== Records for this exercise ==

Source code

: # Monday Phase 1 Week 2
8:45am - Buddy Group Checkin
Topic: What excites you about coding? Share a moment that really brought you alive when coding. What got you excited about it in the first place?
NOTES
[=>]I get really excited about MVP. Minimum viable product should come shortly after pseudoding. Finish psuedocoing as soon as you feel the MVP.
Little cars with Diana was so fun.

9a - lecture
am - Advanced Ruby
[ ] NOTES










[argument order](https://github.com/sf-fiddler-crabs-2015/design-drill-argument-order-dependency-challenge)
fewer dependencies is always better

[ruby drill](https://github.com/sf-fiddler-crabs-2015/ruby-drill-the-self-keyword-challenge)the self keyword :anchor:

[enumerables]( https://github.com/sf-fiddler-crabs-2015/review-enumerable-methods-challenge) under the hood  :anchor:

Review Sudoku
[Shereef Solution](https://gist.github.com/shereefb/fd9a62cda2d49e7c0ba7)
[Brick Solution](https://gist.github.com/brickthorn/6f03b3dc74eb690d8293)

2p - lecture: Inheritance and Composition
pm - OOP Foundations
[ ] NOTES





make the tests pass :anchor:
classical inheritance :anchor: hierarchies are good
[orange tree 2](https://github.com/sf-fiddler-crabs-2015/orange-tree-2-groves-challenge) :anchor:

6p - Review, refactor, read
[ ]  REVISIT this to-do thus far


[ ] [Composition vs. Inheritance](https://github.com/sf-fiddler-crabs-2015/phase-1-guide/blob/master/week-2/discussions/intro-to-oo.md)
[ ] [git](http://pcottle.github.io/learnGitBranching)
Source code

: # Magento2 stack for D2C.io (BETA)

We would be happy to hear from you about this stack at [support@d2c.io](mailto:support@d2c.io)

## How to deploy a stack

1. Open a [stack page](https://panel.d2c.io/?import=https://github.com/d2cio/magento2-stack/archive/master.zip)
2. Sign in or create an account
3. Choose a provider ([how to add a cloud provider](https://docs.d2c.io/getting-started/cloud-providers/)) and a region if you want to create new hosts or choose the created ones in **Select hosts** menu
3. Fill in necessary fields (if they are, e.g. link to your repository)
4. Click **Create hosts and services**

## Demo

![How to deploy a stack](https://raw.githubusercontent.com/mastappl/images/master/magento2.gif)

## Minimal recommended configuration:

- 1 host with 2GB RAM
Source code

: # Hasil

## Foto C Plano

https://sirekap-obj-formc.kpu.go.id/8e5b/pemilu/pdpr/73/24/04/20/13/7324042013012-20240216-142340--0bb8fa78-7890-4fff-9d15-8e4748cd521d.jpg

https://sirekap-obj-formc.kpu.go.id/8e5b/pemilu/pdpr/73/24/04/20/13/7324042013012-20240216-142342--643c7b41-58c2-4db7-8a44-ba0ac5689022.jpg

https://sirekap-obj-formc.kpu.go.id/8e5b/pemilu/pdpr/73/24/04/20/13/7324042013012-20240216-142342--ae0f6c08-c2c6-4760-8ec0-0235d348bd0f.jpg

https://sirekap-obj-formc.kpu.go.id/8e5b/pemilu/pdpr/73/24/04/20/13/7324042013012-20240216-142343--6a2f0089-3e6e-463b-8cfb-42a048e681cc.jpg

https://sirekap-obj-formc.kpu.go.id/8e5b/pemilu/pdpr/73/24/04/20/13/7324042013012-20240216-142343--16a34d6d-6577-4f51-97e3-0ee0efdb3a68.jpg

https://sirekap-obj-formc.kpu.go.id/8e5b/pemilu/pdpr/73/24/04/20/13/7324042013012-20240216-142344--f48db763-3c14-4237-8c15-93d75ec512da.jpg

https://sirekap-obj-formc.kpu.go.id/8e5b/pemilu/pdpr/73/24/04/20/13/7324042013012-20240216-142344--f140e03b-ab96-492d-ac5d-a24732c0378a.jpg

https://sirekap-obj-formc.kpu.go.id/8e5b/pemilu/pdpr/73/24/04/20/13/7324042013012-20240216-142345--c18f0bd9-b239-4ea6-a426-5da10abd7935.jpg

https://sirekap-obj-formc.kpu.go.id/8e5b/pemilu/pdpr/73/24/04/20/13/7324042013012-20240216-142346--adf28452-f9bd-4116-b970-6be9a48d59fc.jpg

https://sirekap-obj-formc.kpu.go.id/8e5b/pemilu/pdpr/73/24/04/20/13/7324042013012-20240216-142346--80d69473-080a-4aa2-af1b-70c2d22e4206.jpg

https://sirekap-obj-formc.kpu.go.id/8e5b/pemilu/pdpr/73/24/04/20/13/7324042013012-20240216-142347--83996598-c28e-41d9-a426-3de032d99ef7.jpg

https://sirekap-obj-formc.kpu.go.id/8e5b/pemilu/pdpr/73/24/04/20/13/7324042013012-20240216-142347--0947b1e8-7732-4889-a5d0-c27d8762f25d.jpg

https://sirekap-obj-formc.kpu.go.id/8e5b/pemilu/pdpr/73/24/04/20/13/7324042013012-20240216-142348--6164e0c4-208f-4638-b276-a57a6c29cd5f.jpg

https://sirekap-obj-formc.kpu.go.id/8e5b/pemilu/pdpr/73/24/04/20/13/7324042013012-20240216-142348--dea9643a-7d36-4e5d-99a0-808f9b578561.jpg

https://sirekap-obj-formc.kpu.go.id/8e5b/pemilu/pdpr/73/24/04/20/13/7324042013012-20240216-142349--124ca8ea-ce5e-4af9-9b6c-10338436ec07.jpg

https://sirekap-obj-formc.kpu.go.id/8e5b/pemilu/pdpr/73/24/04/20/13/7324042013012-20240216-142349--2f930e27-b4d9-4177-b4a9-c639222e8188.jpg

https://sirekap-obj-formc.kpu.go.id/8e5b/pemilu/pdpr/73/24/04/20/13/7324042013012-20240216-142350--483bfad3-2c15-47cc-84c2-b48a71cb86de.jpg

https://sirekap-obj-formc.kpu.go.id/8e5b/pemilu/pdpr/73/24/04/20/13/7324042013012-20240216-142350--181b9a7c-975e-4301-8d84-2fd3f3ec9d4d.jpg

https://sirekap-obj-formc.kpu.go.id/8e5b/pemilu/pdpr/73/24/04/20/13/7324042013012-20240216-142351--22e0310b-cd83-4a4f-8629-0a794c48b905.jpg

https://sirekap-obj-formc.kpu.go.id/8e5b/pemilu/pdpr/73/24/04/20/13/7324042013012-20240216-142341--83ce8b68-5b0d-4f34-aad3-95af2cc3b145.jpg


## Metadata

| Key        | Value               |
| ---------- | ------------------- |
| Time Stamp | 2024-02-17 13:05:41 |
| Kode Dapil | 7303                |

===

__Exercise brief__
Copy back the listing above exactly, but only from the line with "make the tests" through the line with "## Foto C Plano", both ends included.

__Task result__
make the tests pass :anchor:
classical inheritance :anchor: hierarchies are good
[orange tree 2](https://github.com/sf-fiddler-crabs-2015/orange-tree-2-groves-challenge) :anchor:

6p - Review, refactor, read
[ ]  REVISIT this to-do thus far


[ ] [Composition vs. Inheritance](https://github.com/sf-fiddler-crabs-2015/phase-1-guide/blob/master/week-2/discussions/intro-to-oo.md)
[ ] [git](http://pcottle.github.io/learnGitBranching)
Source code

: # Magento2 stack for D2C.io (BETA)

We would be happy to hear from you about this stack at [support@d2c.io](mailto:support@d2c.io)

## How to deploy a stack

1. Open a [stack page](https://panel.d2c.io/?import=https://github.com/d2cio/magento2-stack/archive/master.zip)
2. Sign in or create an account
3. Choose a provider ([how to add a cloud provider](https://docs.d2c.io/getting-started/cloud-providers/)) and a region if you want to create new hosts or choose the created ones in **Select hosts** menu
3. Fill in necessary fields (if they are, e.g. link to your repository)
4. Click **Create hosts and services**

## Demo

![How to deploy a stack](https://raw.githubusercontent.com/mastappl/images/master/magento2.gif)

## Minimal recommended configuration:

- 1 host with 2GB RAM
Source code

: # Hasil

## Foto C Plano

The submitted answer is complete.